During that time teams posed for their complimentary team photos. We were struck, as we are every time, how enthusiastic everyone was. Several teams had created T-shirts for the day, while others wore ones made for previous contests. For the first time, it seemed that those without a team uniform were in the minority, and most teams had come up with a team name. That’s the kind of enthusiasm we like to see.
Before long, it was time to explain the rules to the captains. While Alex took care of that, we distributed “Team Challenge” sheets to the rest of the teammates. Players listed five characters from a list of Disney movies: Fox and the Hound, The Great Mouse Detective, or Pocahontas (but Pocahontas herself and John Smith were off limits). Not so easy.
With the teams occupied, the captains moved on to the Captain’s Mixer: gathering as many pre-assigned easy questions from other captains as they could in five minutes. A sample question might have been: Name the llama from Emperor’s New Groove; or How many ghosts inhabit the Haunted Mansion? When the time had elapsed, captains rejoined their teams. They all worked together until each was ready to hand those in and get going with the actual quests that make up the meat of the competition.
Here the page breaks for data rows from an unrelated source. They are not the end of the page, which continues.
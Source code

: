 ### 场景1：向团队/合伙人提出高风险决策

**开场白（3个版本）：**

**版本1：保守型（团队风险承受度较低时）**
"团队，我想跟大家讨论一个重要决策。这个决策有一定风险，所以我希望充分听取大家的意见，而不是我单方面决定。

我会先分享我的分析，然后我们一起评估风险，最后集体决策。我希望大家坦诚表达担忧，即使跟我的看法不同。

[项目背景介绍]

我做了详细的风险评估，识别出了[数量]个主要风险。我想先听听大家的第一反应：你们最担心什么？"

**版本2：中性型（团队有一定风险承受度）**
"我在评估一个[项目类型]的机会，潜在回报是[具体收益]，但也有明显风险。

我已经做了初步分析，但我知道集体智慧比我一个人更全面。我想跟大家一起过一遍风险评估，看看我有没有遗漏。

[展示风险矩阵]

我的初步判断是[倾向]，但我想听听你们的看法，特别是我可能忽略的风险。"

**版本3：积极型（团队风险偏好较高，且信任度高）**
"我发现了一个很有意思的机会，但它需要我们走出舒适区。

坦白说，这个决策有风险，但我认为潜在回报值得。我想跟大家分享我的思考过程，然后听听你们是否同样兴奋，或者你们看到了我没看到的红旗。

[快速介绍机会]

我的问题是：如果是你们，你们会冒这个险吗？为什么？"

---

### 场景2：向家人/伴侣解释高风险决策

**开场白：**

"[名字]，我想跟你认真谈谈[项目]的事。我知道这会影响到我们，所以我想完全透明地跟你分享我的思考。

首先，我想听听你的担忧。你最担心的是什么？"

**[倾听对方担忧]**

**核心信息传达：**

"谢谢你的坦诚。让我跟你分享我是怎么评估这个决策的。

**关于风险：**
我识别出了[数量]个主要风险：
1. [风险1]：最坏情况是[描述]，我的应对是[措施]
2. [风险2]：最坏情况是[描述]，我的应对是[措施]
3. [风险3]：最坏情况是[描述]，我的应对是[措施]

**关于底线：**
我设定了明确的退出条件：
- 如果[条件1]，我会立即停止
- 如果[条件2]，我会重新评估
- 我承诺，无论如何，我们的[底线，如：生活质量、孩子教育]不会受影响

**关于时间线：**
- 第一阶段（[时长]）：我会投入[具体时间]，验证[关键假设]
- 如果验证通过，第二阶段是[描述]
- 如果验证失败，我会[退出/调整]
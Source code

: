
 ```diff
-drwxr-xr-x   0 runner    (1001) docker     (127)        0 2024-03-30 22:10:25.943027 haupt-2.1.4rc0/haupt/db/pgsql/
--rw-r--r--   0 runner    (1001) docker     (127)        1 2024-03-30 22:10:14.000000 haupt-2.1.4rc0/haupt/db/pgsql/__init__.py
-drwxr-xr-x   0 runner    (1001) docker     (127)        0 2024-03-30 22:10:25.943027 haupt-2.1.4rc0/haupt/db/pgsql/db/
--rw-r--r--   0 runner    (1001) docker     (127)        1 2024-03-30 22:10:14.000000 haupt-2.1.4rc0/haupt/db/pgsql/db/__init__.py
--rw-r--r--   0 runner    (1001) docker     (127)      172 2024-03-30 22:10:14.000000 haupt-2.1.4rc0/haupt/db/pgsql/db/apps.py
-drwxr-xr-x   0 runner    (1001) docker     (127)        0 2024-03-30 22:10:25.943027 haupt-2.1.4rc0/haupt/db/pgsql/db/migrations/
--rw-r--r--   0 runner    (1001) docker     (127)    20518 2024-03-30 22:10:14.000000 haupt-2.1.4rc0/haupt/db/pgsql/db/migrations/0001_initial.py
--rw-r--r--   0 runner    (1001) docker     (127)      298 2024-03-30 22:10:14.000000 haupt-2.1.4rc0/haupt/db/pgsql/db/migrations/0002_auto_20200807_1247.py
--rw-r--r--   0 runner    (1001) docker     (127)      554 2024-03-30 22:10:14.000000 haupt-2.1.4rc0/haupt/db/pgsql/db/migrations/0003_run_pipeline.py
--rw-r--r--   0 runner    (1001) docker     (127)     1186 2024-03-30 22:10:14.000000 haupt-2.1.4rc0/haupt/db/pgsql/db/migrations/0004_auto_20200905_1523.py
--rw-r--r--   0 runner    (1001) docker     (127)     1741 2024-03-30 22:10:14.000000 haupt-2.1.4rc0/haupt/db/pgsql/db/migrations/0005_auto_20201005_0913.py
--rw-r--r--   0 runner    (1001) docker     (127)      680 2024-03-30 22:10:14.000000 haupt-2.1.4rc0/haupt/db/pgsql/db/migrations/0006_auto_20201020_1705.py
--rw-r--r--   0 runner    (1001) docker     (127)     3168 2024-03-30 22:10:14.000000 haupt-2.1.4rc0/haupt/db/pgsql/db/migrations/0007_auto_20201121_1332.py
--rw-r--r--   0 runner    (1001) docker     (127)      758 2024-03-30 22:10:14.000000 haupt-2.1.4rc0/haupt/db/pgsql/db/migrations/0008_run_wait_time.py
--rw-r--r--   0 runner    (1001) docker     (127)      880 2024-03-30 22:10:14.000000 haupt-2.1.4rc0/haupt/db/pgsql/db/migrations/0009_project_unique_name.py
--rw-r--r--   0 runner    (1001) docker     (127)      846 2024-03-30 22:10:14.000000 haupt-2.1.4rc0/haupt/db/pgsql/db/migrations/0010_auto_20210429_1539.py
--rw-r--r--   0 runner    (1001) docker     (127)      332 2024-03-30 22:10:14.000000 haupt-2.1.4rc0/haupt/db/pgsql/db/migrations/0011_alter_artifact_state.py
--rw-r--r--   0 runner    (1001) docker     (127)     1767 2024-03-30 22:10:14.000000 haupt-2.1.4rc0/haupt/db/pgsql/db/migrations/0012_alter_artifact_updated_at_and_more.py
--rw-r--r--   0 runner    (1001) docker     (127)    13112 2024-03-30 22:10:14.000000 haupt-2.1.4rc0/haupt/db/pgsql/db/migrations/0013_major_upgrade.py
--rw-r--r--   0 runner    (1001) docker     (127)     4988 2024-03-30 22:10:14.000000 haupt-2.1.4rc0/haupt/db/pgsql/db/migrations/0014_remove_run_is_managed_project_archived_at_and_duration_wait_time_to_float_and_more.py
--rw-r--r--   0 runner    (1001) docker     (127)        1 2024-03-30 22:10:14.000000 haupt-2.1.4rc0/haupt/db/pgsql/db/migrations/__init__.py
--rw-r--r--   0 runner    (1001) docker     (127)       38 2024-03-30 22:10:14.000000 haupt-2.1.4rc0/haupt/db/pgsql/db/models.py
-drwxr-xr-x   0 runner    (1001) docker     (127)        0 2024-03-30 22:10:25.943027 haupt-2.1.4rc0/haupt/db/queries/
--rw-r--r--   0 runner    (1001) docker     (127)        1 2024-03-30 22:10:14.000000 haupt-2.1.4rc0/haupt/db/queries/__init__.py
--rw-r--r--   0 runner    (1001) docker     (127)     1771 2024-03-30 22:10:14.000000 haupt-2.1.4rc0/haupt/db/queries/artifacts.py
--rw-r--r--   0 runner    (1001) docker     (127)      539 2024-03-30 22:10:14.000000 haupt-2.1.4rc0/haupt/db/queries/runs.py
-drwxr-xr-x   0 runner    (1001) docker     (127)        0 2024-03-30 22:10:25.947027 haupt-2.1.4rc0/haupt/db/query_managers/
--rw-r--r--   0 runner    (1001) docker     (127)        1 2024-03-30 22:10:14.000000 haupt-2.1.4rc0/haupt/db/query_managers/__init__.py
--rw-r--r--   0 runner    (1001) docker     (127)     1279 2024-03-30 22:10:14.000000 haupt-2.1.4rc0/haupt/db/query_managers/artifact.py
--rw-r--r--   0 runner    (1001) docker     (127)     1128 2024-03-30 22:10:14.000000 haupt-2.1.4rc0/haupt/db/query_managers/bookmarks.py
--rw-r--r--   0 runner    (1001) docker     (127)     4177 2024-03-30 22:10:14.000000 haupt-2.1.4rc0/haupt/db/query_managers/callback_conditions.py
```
Teams get a core packet they keep with them, which includes a small scavenger hunt, several dozen trivia questions if they registered for the Trivia / Combined category, and a series of closeups from somewhere in Disneyland (the Eye Spy game). This was handed out along with the first of any “Ticket Book” the team wanted.
There are five ticket books: A Tickets are easiest and E Tickets are hardest. Each ticket book holds three quests. Most of the time, it works out that each quest requires some form of word or letter unscrambling, and then the result instructs teams to go somewhere to look up an answer. To keep teams sane, we structure it so that all the quests in one ticket book are done in a single land.
When teams return the first ticket book, they can get any other book they want to work on next. At this first exchange, they also got KeyWord and KeyLetter quests. These are minor games designed to get groups interacting out in the park when they encounter each other by exchanging pre-assigned words and letters.
Another crisis broke out shortly after noon. Participants were told, after deciphering one particular puzzle, to find out how many books were used to tell the Sleeping Beauty story. All of a sudden, Disneyland closed the Sleeping Beauty Castle with no warning. Adjustments were made to accommodate teams who couldn’t reach the final answer after the closure.
By 3:00, the event was winding down, and teams rushed to turn in their final packets. 170 people or so moved through in about 8 minutes to turn in their papers (as a point of comparison, most of the high-volume Disneyland rides load about 250 people in 8 minutes on average, and they aren’t collecting sheets of paper and checking them off as received!) Can a MouseAdventure FastPass be far behind?
A belated group photo came next, with the assembled group posing in front of Sleeping Beauty Castle. While a chore to set up, the picture was worth it. It helped that everyone was patient and good-natured about it.
The work for the Crew began in earnest to grade over 2,000 sheets of paper in under two hours. Grading had been proceeding all along, as packets came back and exchanged for new ones, but this is always a large undertaking at the end of the day. Still, we were numerous this year, and this was one slick machine of grading. Kudos again to Alex.
One by one, Alex called up the top three winning teams in each category. After the requisite pictures, each team in order was allowed to choose prizes from the most impressive Prize Table. After that, all the teams were invited to pick up their packets, and view the actual results from the game.